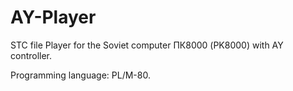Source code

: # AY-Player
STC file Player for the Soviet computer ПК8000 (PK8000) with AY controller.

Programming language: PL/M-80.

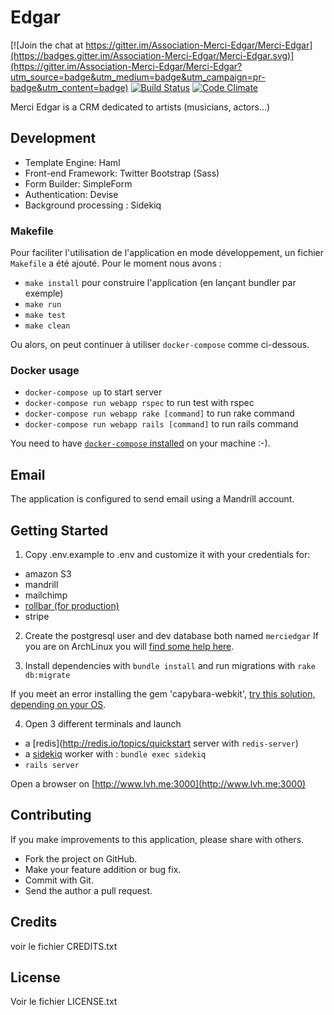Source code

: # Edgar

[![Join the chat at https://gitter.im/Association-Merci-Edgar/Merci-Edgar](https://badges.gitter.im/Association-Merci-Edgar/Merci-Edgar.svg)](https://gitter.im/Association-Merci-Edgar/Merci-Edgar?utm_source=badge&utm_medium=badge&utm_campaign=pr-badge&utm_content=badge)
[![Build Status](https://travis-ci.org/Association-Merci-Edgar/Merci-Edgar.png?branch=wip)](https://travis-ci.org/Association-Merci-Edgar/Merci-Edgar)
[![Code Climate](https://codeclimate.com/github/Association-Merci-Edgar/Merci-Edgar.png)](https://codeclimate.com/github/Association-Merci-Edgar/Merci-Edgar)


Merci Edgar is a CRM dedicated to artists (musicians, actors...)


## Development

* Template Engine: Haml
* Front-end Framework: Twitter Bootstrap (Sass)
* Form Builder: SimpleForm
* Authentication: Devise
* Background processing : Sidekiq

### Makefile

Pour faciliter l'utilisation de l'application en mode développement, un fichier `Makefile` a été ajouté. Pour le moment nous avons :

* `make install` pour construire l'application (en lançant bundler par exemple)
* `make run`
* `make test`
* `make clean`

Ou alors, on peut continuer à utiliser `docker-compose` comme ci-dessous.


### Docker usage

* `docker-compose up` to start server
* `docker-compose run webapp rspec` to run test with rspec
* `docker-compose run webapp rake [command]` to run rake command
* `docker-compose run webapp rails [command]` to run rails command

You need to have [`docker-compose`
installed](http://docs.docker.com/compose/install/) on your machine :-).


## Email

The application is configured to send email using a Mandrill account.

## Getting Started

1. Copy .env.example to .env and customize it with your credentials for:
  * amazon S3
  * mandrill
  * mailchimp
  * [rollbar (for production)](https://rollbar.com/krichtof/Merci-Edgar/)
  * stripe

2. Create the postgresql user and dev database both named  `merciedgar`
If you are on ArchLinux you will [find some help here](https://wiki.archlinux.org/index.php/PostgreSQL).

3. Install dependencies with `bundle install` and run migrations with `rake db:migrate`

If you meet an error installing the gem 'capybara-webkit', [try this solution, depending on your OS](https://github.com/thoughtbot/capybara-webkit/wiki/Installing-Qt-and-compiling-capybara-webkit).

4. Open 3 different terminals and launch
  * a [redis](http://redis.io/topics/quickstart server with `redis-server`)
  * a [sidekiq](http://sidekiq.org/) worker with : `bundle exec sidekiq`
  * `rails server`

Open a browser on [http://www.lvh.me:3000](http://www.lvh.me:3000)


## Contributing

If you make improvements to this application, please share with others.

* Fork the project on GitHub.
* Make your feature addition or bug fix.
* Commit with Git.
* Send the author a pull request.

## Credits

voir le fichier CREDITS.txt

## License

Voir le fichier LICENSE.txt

* * *

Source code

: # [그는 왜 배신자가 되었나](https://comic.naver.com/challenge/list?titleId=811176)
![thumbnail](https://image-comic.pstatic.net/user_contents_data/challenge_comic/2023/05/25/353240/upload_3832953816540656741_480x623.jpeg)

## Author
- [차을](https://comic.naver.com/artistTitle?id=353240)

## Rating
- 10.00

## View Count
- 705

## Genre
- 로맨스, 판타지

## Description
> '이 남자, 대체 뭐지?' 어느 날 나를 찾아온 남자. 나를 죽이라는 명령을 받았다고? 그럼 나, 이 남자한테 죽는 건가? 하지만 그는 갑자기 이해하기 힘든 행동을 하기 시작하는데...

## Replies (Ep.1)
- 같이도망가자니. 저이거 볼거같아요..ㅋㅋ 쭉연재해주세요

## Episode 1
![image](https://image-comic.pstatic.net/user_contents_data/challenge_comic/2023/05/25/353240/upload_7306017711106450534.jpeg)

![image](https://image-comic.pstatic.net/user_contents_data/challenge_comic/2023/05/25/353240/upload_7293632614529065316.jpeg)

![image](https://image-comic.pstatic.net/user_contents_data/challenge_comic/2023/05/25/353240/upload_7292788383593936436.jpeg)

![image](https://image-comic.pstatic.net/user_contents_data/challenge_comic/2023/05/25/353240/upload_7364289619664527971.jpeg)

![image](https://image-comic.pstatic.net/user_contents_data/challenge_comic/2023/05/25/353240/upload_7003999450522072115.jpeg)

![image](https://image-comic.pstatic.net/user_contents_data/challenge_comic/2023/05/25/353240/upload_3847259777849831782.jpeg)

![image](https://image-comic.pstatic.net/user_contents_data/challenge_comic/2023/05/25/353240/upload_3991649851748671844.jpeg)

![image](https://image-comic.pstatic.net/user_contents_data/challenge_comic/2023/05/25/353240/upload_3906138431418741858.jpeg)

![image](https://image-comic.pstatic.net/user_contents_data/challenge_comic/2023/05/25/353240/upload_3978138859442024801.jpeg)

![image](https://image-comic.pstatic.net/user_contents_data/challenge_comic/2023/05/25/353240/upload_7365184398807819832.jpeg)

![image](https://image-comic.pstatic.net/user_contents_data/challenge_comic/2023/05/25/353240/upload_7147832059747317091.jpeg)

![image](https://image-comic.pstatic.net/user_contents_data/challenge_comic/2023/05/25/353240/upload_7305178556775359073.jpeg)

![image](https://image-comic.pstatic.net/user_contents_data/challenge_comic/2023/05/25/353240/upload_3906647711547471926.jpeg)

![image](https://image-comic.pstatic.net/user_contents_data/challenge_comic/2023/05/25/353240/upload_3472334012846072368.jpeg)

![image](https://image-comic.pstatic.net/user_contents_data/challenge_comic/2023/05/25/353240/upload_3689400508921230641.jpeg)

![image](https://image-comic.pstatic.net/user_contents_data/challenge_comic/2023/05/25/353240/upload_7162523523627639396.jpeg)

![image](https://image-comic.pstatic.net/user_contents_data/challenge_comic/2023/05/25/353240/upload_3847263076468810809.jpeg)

EXERCISE BRIEF → Both the line containing "Programming language: PL/M-80." and the line containing "If you are on" above belong in the output, as do the lines between them. Print them exactly, without pictures.

YOUR SOLUTION →
Programming language: PL/M-80.

Source code

: # Edgar

[![Join the chat at https://gitter.im/Association-Merci-Edgar/Merci-Edgar](https://badges.gitter.im/Association-Merci-Edgar/Merci-Edgar.svg)](https://gitter.im/Association-Merci-Edgar/Merci-Edgar?utm_source=badge&utm_medium=badge&utm_campaign=pr-badge&utm_content=badge)
[![Build Status](https://travis-ci.org/Association-Merci-Edgar/Merci-Edgar.png?branch=wip)](https://travis-ci.org/Association-Merci-Edgar/Merci-Edgar)
[![Code Climate](https://codeclimate.com/github/Association-Merci-Edgar/Merci-Edgar.png)](https://codeclimate.com/github/Association-Merci-Edgar/Merci-Edgar)


Merci Edgar is a CRM dedicated to artists (musicians, actors...)


## Development

* Template Engine: Haml
* Front-end Framework: Twitter Bootstrap (Sass)
* Form Builder: SimpleForm
* Authentication: Devise
* Background processing : Sidekiq

### Makefile

Pour faciliter l'utilisation de l'application en mode développement, un fichier `Makefile` a été ajouté. Pour le moment nous avons :

* `make install` pour construire l'application (en lançant bundler par exemple)
* `make run`
* `make test`
* `make clean`

Ou alors, on peut continuer à utiliser `docker-compose` comme ci-dessous.


### Docker usage

* `docker-compose up` to start server
* `docker-compose run webapp rspec` to run test with rspec
* `docker-compose run webapp rake [command]` to run rake command
* `docker-compose run webapp rails [command]` to run rails command

You need to have [`docker-compose`
installed](http://docs.docker.com/compose/install/) on your machine :-).


## Email

The application is configured to send email using a Mandrill account.

## Getting Started

1. Copy .env.example to .env and customize it with your credentials for:
  * amazon S3
  * mandrill
  * mailchimp
  * [rollbar (for production)](https://rollbar.com/krichtof/Merci-Edgar/)
  * stripe

2. Create the postgresql user and dev database both named  `merciedgar`
If you are on ArchLinux you will [find some help here](https://wiki.archlinux.org/index.php/PostgreSQL).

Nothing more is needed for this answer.